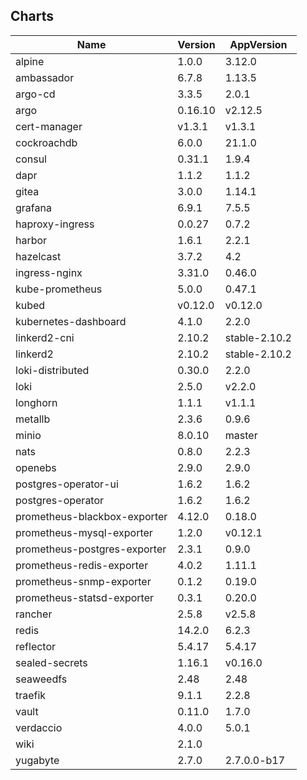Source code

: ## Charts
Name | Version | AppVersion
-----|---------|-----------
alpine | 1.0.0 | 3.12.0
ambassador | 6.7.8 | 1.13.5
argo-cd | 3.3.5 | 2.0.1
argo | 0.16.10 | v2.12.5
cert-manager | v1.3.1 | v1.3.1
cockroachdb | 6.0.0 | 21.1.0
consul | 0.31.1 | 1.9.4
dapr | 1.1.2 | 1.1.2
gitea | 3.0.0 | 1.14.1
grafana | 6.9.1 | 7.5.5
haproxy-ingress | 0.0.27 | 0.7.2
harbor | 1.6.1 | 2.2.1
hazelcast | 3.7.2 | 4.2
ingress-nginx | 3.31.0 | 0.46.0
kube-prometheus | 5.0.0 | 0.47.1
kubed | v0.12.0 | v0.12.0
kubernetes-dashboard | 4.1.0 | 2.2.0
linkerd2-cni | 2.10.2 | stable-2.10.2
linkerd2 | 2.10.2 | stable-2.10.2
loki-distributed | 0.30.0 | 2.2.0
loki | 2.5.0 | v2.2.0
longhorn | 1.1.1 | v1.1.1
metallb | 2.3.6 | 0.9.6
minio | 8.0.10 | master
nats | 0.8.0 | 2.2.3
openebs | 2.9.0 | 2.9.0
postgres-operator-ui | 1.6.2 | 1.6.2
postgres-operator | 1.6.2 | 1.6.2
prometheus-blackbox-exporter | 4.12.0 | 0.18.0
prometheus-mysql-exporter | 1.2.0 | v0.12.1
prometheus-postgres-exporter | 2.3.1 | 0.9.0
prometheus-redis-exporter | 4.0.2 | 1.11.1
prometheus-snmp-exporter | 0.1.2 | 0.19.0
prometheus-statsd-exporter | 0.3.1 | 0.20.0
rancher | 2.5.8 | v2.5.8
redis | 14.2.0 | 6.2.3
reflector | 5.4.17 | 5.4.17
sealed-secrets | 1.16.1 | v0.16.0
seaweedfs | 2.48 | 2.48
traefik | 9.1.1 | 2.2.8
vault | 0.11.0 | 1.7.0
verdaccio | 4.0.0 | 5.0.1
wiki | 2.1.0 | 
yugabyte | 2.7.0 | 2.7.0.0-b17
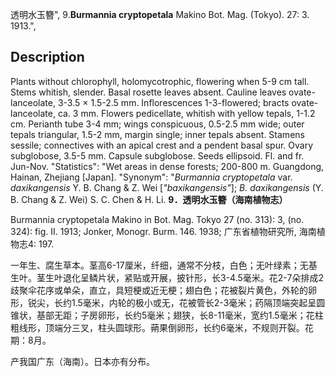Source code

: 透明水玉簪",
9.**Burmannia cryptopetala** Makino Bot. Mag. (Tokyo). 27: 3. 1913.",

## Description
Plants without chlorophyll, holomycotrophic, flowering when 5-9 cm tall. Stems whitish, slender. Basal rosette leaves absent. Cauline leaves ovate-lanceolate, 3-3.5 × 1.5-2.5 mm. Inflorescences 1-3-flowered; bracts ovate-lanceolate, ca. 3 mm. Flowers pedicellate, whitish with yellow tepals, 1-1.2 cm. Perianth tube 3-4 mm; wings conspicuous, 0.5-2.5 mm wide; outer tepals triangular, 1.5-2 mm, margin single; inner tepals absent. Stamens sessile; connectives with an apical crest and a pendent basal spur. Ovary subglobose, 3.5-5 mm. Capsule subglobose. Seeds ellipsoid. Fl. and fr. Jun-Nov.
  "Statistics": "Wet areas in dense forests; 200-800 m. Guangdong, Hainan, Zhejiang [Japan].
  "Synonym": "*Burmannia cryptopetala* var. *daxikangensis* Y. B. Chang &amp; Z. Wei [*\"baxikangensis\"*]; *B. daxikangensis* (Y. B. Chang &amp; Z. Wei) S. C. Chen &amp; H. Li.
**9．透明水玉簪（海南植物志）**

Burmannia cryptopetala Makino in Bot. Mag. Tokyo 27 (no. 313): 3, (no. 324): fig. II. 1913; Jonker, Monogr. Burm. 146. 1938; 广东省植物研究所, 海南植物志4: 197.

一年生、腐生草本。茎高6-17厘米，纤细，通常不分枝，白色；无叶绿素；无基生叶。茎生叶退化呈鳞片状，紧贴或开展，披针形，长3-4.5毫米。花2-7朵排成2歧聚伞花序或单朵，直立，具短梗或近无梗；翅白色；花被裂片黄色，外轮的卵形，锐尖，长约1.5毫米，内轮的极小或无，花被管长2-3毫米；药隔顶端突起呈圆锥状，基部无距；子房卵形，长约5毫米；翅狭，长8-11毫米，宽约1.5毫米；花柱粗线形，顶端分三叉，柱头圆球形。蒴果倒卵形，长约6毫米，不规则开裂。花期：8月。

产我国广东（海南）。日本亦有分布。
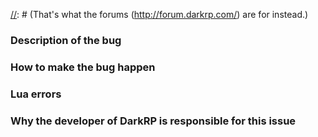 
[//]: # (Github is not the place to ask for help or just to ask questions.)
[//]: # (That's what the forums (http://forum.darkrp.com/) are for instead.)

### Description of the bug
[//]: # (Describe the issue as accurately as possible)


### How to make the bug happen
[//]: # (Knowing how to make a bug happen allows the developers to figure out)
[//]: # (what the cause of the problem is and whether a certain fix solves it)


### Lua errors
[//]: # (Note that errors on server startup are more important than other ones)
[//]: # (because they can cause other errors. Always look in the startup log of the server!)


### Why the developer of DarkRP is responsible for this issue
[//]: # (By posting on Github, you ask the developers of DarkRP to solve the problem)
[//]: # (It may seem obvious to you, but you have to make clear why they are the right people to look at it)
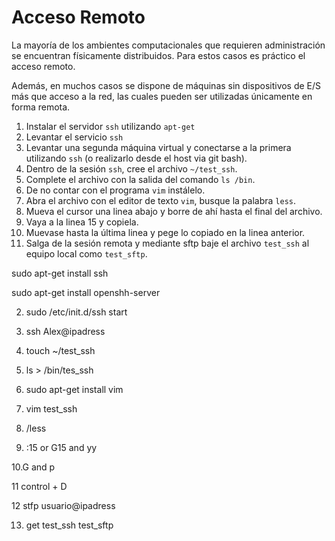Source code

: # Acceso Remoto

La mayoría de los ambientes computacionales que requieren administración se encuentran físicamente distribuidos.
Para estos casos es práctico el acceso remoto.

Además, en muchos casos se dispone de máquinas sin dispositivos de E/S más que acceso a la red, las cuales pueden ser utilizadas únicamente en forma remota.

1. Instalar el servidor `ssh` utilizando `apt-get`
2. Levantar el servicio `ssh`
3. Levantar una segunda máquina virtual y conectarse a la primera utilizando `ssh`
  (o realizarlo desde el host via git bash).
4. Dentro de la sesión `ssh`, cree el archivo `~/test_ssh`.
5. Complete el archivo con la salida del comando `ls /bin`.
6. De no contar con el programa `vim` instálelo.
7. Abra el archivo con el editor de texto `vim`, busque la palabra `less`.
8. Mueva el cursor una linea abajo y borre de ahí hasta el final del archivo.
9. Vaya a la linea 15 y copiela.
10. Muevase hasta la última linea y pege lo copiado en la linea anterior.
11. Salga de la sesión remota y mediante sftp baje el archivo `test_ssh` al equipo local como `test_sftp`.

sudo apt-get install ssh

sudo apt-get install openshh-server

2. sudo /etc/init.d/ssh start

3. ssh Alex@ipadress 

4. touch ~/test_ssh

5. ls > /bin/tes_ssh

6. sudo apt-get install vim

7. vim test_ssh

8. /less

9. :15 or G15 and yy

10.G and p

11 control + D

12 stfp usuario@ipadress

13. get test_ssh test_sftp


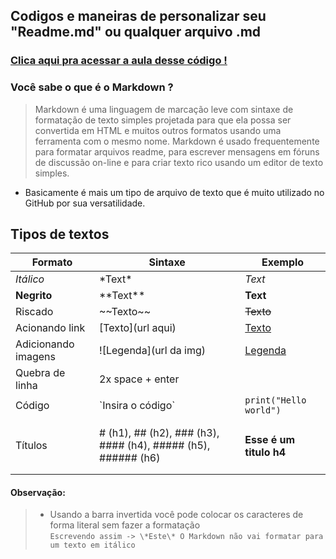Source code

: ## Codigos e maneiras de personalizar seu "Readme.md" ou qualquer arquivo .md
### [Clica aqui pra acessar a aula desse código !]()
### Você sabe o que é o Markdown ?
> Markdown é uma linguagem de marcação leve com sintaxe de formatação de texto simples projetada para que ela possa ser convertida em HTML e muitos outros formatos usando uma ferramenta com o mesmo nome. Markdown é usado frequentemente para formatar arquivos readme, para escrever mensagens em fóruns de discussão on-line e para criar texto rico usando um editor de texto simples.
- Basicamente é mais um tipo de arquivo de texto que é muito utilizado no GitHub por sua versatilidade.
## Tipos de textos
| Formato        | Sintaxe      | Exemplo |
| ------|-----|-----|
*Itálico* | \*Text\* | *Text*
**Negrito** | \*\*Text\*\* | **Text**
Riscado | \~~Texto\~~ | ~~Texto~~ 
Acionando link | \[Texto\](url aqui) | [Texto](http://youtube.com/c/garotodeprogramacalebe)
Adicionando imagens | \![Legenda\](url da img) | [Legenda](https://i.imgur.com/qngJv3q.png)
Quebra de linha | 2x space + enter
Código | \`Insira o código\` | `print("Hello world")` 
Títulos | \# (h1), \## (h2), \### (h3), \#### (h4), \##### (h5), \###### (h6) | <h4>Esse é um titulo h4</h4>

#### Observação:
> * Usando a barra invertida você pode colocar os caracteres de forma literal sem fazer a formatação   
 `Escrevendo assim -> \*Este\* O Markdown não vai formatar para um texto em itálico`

* **Exercise requirements**: Leave out every line above except those from the line with "grafana | 6.9.1 | 7.5.5" up to and including the line with "loki-distributed | 0.30.0 | 2.2.0", and copy those exactly.

* **Answer to the exercise**:
grafana | 6.9.1 | 7.5.5
haproxy-ingress | 0.0.27 | 0.7.2
harbor | 1.6.1 | 2.2.1
hazelcast | 3.7.2 | 4.2
ingress-nginx | 3.31.0 | 0.46.0
kube-prometheus | 5.0.0 | 0.47.1
kubed | v0.12.0 | v0.12.0
kubernetes-dashboard | 4.1.0 | 2.2.0
linkerd2-cni | 2.10.2 | stable-2.10.2
linkerd2 | 2.10.2 | stable-2.10.2
loki-distributed | 0.30.0 | 2.2.0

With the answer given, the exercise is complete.